# ungleich Matrix Setup anaylsis (2021-07-16)
## Findings
* Postgres is too slow
* Redis has timeouts that it should not have (30s)
* Login does not work
## Problems / Situation
* Cannot send messages
* Cannot login anymore
Situation:
* Added new workers to federation, sync, client before
* Added new path to nginx for client workers
* However login did not work before either
* Own login worker gets gateway timeout
* Checking if the ldap server gets a request: seems not to be the case!
* Listening on wrong source IP!
* Signin directly causes ldap traffic -> good!

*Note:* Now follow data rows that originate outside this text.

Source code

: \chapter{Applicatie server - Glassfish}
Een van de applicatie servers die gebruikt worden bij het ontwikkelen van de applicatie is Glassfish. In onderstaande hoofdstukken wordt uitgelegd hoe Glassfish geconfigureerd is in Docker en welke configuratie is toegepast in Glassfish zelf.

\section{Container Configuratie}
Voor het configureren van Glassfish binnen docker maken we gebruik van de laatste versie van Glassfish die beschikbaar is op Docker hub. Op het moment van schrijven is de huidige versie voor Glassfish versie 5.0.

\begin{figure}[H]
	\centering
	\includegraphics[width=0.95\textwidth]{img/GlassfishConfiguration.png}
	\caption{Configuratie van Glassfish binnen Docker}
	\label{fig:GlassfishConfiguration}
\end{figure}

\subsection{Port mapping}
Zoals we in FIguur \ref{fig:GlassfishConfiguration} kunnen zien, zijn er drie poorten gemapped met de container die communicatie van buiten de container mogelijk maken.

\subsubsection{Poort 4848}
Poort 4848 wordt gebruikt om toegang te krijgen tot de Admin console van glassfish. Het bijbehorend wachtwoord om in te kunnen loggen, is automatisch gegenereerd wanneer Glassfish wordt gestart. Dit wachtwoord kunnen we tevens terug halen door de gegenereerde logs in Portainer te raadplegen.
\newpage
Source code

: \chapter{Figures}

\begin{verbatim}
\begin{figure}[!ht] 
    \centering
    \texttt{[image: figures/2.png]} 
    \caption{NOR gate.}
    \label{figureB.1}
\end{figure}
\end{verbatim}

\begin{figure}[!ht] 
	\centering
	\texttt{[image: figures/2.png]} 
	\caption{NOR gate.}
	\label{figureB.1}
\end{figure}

* However still getting timeout
* Main worker is running at 100% cpu
* Might be the reason...
* Replication timeout messages in the log might be the main reason
*
* Incoming messages from federation seem to work / arrive!
* Browsing rooms from outside seems to be impossible
* Federation workers have high load -> let's disable federation for the moment
* redis responses not reached
## Steps
* Read up about *how it should be*
* Then compare *how it is*
* Verify the nginx configuration
* Verify the worker configuration
* Verify that all needed workers are up and running
* I think we were missing the persister before ?
* But there is no configuration for it
## Should be state definition (based on research)
* 1 main worker running on port 8008
* According to https://matrix.org/blog/2020/11/03/how-we-fixed-synapses-scalability
* One or more event persisters?
* Redis is up and running
## *IS* state research (what is on our system)
* **NO PASSWORD** for worker_replication_secret
* Redis is up and running
* Main process
* 1 main worker running on port 9093 with [replication]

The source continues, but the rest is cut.